The Old Poor Laws, introduced some 250 years later, were a landmark in the early history of welfare provision. They granted parishes the power to offer support to able-bodied people on the condition they could demonstrate they were “deserving”: that is, neither idle, dissolute, lazy, of poor character nor prone to vice. Together, these feudal and early modern laws reflected and encoded the practice of scrutinising the “unwillingness” of the wageless to work.
As the historian John Murphy has argued, lawmakers in the Australian colonies were adamant the Australian “new world” would not reproduce the injustices of the old. The colonies vigorously rejected enacting any equivalent of the Poor Law. However, in the context of a sparsely inhabited continent afflicted by labour shortages, colonial laws concerning work were nevertheless highly coercive.
British master and servant legislation, which granted employers sweeping powers over employees for absconding, disloyalty and desertion, backed by criminal sanctions, were adopted with even harsher penalties in Australia than in the UK.
The NSW 1828 Servants and Laborers Act provided for up to six months’ imprisonment for absenteeism or desertion: double the penalty of the equivalent UK legislation. In the 19th century, employers didn’t “dob” on workers who declined a job. Rather, they dobbed on workers who left without permission.
In the early 20th century the state intervened in labour markets with a very different objective: to enshrine the pre-conditions of “civilisation”. Justice Higgins’ famous Harvester Judgment required minimum wages calculated on the basis of “the needs of the average employee, regarded as a human being living in a civilised community”, rather than the “higgling of the market”.

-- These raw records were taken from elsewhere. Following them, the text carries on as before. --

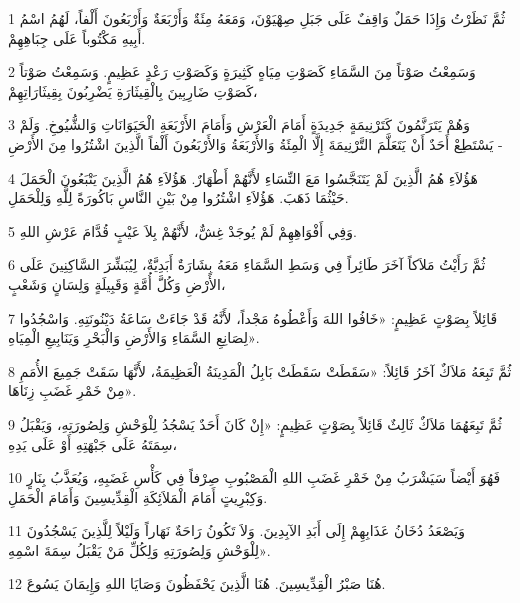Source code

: \par 1 ثُمَّ نَظَرْتُ وَإِذَا حَمَلٌ وَاقِفٌ عَلَى جَبَلِ صِهْيَوْنَ، وَمَعَهُ مِئَةٌ وَأَرْبَعَةٌ وَأَرْبَعُونَ أَلْفاً، لَهُمُ اسْمُ أَبِيهِ مَكْتُوباً عَلَى جِبَاهِهِمْ.
\par 2 وَسَمِعْتُ صَوْتاً مِنَ السَّمَاءِ كَصَوْتِ مِيَاهٍ كَثِيرَةٍ وَكَصَوْتِ رَعْدٍ عَظِيمٍ. وَسَمِعْتُ صَوْتاً كَصَوْتِ ضَارِبِينَ بِالْقِيثَارَةِ يَضْرِبُونَ بِقِيثَارَاتِهِمْ،
\par 3 وَهُمْ يَتَرَنَّمُونَ كَتَرْنِيمَةٍ جَدِيدَةٍ أَمَامَ الْعَرْشِ وَأَمَامَ الأَرْبَعَةِ الْحَيَوَانَاتِ وَالشُّيُوخِ. وَلَمْ يَسْتَطِعْ أَحَدٌ أَنْ يَتَعَلَّمَ التَّرْنِيمَةَ إِلَّا الْمِئَةُ وَالأَرْبَعَةُ وَالأَرْبَعُونَ أَلْفاً الَّذِينَ اشْتُرُوا مِنَ الأَرْضِ -
\par 4 هَؤُلاَءِ هُمُ الَّذِينَ لَمْ يَتَنَجَّسُوا مَعَ النِّسَاءِ لأَنَّهُمْ أَطْهَارٌ. هَؤُلاَءِ هُمُ الَّذِينَ يَتْبَعُونَ الْحَمَلَ حَيْثُمَا ذَهَبَ. هَؤُلاَءِ اشْتُرُوا مِنْ بَيْنِ النَّاسِ بَاكُورَةً لِلَّهِ وَلِلْحَمَلِ.
\par 5 وَفِي أَفْوَاهِهِمْ لَمْ يُوجَدْ غِشٌّ، لأَنَّهُمْ بِلاَ عَيْبٍ قُدَّامَ عَرْشِ اللهِ.
\par 6 ثُمَّ رَأَيْتُ مَلاَكاً آخَرَ طَائِراً فِي وَسَطِ السَّمَاءِ مَعَهُ بِشَارَةٌ أَبَدِيَّةٌ، لِيُبَشِّرَ السَّاكِنِينَ عَلَى الأَرْضِ وَكُلَّ أُمَّةٍ وَقَبِيلَةٍ وَلِسَانٍ وَشَعْبٍ،
\par 7 قَائِلاً بِصَوْتٍ عَظِيمٍ: «خَافُوا اللهَ وَأَعْطُوهُ مَجْداً، لأَنَّهُ قَدْ جَاءَتْ سَاعَةُ دَيْنُونَتِهِ. وَاسْجُدُوا لِصَانِعِ السَّمَاءِ وَالأَرْضِ وَالْبَحْرِ وَيَنَابِيعِ الْمِيَاهِ».
\par 8 ثُمَّ تَبِعَهُ مَلاَكٌ آخَرُ قَائِلاً: «سَقَطَتْ سَقَطَتْ بَابِلُ الْمَدِينَةُ الْعَظِيمَةُ، لأَنَّهَا سَقَتْ جَمِيعَ الأُمَمِ مِنْ خَمْرِ غَضَبِ زِنَاهَا».
\par 9 ثُمَّ تَبِعَهُمَا مَلاَكٌ ثَالِثٌ قَائِلاً بِصَوْتٍ عَظِيمٍ: «إِنْ كَانَ أَحَدٌ يَسْجُدُ لِلْوَحْشِ وَلِصُورَتِهِ، وَيَقْبَلُ سِمَتَهُ عَلَى جَبْهَتِهِ أَوْ عَلَى يَدِهِ،
\par 10 فَهُوَ أَيْضاً سَيَشْرَبُ مِنْ خَمْرِ غَضَبِ اللهِ الْمَصْبُوبِ صِرْفاً فِي كَأْسِ غَضَبِهِ، وَيُعَذَّبُ بِنَارٍ وَكِبْرِيتٍ أَمَامَ الْمَلاَئِكَةِ الْقِدِّيسِينَ وَأَمَامَ الْحَمَلِ.
\par 11 وَيَصْعَدُ دُخَانُ عَذَابِهِمْ إِلَى أَبَدِ الآبِدِينَ. وَلاَ تَكُونُ رَاحَةٌ نَهَاراً وَلَيْلاً لِلَّذِينَ يَسْجُدُونَ لِلْوَحْشِ وَلِصُورَتِهِ وَلِكُلِّ مَنْ يَقْبَلُ سِمَةَ اسْمِهِ».
\par 12 هُنَا صَبْرُ الْقِدِّيسِينَ. هُنَا الَّذِينَ يَحْفَظُونَ وَصَايَا اللهِ وَإِيمَانَ يَسُوعَ.
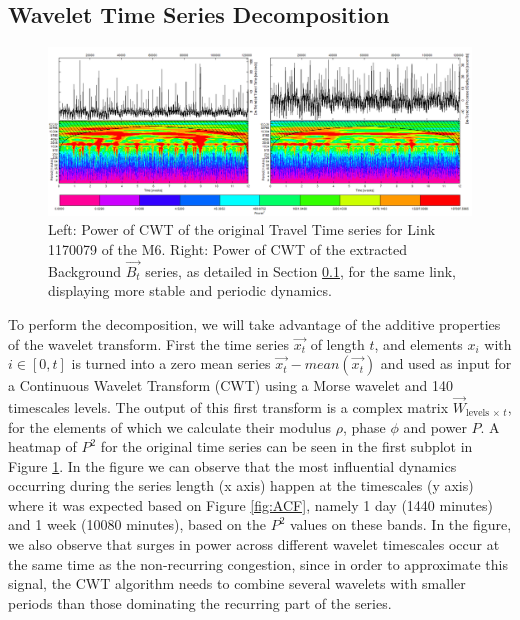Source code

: \documentclass[a4paper, 10pt, conference]{ieeeconf}      %
\begin{document}
\subsection{Wavelet Time Series Decomposition}\label{decomposition}
\begin{figure}[htbp]
	\centerline{\includegraphics[width=\linewidth]{./images/WT_combined_1500_600.png}}
	\caption{Left: Power of CWT of the original Travel Time series for Link 1170079 of the M6.
	Right: Power of CWT of the extracted Background $\vec{B_t}$ series, as detailed in Section \ref{decomposition}, for the same link, displaying more stable and periodic dynamics.}
	\label{fig:wt}
\end{figure}
To perform the decomposition, we will take advantage of the additive properties of the wavelet transform. First the time series $\vec{x_t}$ of length $t$, and elements $x_i$ with $i \in [0,t]$ is turned into a zero mean series $\vec{x_t} - mean(\vec{x_t})$ and used as input for a Continuous Wavelet Transform (CWT) \cite{daubechies} \cite{mallat} using a Morse wavelet \cite{morse} and 140 timescales levels.
The output of this first transform is a complex matrix $\vec{W}_{\textrm{levels}\,\times\, t}$, for the elements of which we calculate their modulus $\rho$, phase $\phi$ and power $P$. 
A heatmap of $P^2$ for the original time series can be seen in the first subplot in Figure \ref{fig:wt}.
In the figure we can observe that the most influential dynamics occurring during the series length (x axis) happen at the timescales (y axis) where it was expected based on Figure \ref{fig:ACF}, namely 1 day (1440 minutes) and 1 week (10080 minutes), based on the $P^2$ values on these bands.
In the figure, we also observe that surges in power across different wavelet timescales occur at the same time as the non-recurring congestion, since in order to approximate this signal, the CWT algorithm needs to combine several wavelets with smaller periods than those dominating the recurring part of the series. 
\end{document}
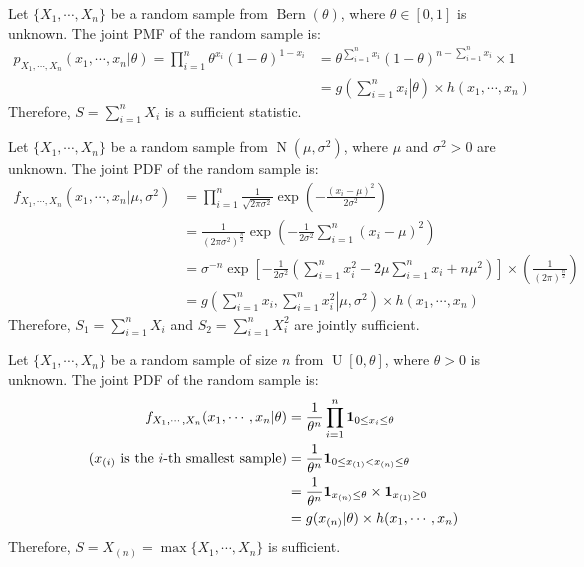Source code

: \documentclass{huhtakm-template-book-v2}
\DeclareMathOperator{\Bern}{Bern}
\DeclareMathOperator{\N}{N}
\DeclareMathOperator{\U}{U}
\begin{document}
\begin{eg}
	\label{Chapter 1 (Example) Sufficient statistics of Bern(theta)}
	Let $\{X_{1},\cdots,X_{n}\}$ be a random sample from $\Bern(\theta)$, where $\theta\in[0,1]$ is unknown. The joint PMF of the random sample is:
	\begin{align*}
		p_{X_{1},\cdots,X_{n}}(x_{1},\cdots,x_{n}|\theta)=\prod_{i=1}^{n}\theta^{x_{i}}(1-\theta)^{1-x_{i}}&=\theta^{\sum_{i=1}^{n}x_{i}}(1-\theta)^{n-\sum_{i=1}^{n}x_{i}}\times 1\\
		&=g\left(\left.\sum_{i=1}^{n}x_{i}\right|\theta\right)\times h(x_{1},\cdots,x_{n})		
	\end{align*}
	Therefore, $S=\sum_{i=1}^{n}X_{i}$ is a sufficient statistic.
\end{eg}
\begin{eg}
	Let $\{X_{1},\cdots,X_{n}\}$ be a random sample from $\N(\mu,\sigma^{2})$, where $\mu$ and $\sigma^{2}>0$ are unknown. The joint PDF of the random sample is:
	\begin{align*}
		f_{X_{1},\cdots,X_{n}}(x_{1},\cdots,x_{n}|\mu,\sigma^{2})&=\prod_{i=1}^{n}\frac{1}{\sqrt{2\pi\sigma^{2}}}\exp\left(-\frac{(x_{i}-\mu)^{2}}{2\sigma^{2}}\right)\\
		&=\frac{1}{(2\pi\sigma^{2})^{\frac{n}{2}}}\exp\left(-\frac{1}{2\sigma^{2}}\sum_{i=1}^{n}(x_{i}-\mu)^{2}\right)\\
		&=\sigma^{-n}\exp\left[-\frac{1}{2\sigma^{2}}\left(\sum_{i=1}^{n}x_{i}^{2}-2\mu\sum_{i=1}^{n}x_{i}+n\mu^{2}\right)\right]\times\left(\frac{1}{(2\pi)^{
		\frac{n}{2}}}\right)\\
		&=g\left(\left.\sum_{i=1}^{n}x_{i},\sum_{i=1}^{n}x_{i}^{2}\right|\mu,\sigma^{2}\right)\times h(x_{1},\cdots,x_{n})
	\end{align*}
	Therefore, $S_{1}=\sum_{i=1}^{n}X_{i}$ and $S_{2}=\sum_{i=1}^{n}X_{i}^{2}$ are jointly sufficient.
\end{eg}
\begin{eg}
	Let $\{X_{1},\cdots,X_{n}\}$ be a random sample of size $n$ from $\U[0,\theta]$, where $\theta>0$ is unknown. The joint PDF of the random sample is:
	\begin{align*}
		f_{X_{1},\cdots,X_{n}}(x_{1},\cdots,x_{n}|\theta)&=\frac{1}{\theta^{n}}\prod_{i=1}^{n}\mathbf{1}_{0\leq x_{i}\leq\theta}\\
		\tag{$x_{(i)}$ is the $i$-th smallest sample}
		&=\frac{1}{\theta^{n}}\mathbf{1}_{0\leq x_{(1)}<x_{(n)}\leq\theta}\\
		&=\frac{1}{\theta^{n}}\mathbf{1}_{x_{(n)}\leq\theta}\times\mathbf{1}_{x_{(1)}\geq 0}\\
		&=g(x_{(n)}|\theta)\times h(x_{1},\cdots,x_{n})
	\end{align*}
	Therefore, $S=X_{(n)}=\max\{X_{1},\cdots,X_{n}\}$ is sufficient.
\end{eg}
\end{document}
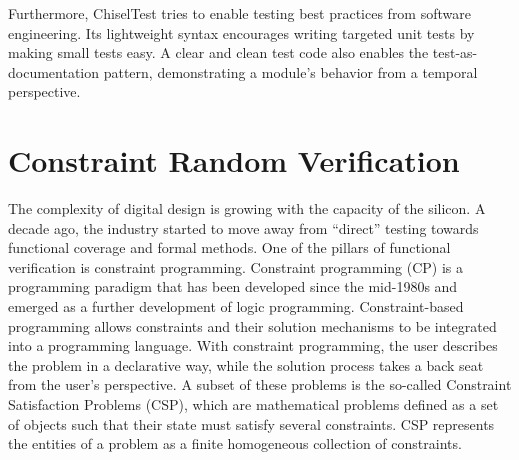 \documentclass[runningheads]{llncs}
\begin{document}
Furthermore, ChiselTest tries to enable testing best practices from software engineering.
Its lightweight syntax encourages writing targeted unit tests by making small tests easy.
A clear and clean test code also enables the test-as-documentation pattern,
demonstrating a module's behavior from a temporal perspective.


\section{Constraint Random Verification}
The complexity of digital design is growing with the capacity of the silicon. A decade ago, the industry started to move away from ``direct''
testing towards functional coverage and formal methods. One of the pillars of functional verification is constraint programming.
Constraint programming (CP) is a programming paradigm that has been developed since the mid-1980s and emerged as a further development of logic
programming. Constraint-based programming allows constraints and their solution mechanisms to be integrated into a programming language.
With constraint programming, the user describes the problem in a declarative way, while the solution process takes a back seat from the user's
perspective. A subset of these problems is the so-called Constraint Satisfaction Problems (CSP), which are mathematical problems defined as a
set of objects such that their state must satisfy several constraints. CSP represents the entities of a problem as a finite homogeneous
collection of constraints.
\end{document}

In addition to establishing the legal and economic institutions for a “wage earners’ welfare state”, the imperative to break with stigmatising traditions was expressed through campaigns to entrench welfare systems in Australia that did not depend on people proving their poverty and good character as a precondition to accessing collective funds.
Instead, reformers argued welfare should be organised around the principle of contributory insurance. This involved workers, employers and the state compulsorily saving for future needs. Under such a model (which Australia later embraced on a national scale for superannuation) funds could be accessed in times of need without the taint of “charity”.
Enter the Great Depression
These interwar campaigns failed on the whole, with Queensland the only state to pass an Unemployed Workers Insurance Act in 1922 under the leadership of “Red Ted” Theodore. As unemployment rates soared over 30%, the plausibility of insurance models as solution to large-scale social need, or a panacea for welfare stigma, faded and the spectre of “deservedness” in welfare provision returned.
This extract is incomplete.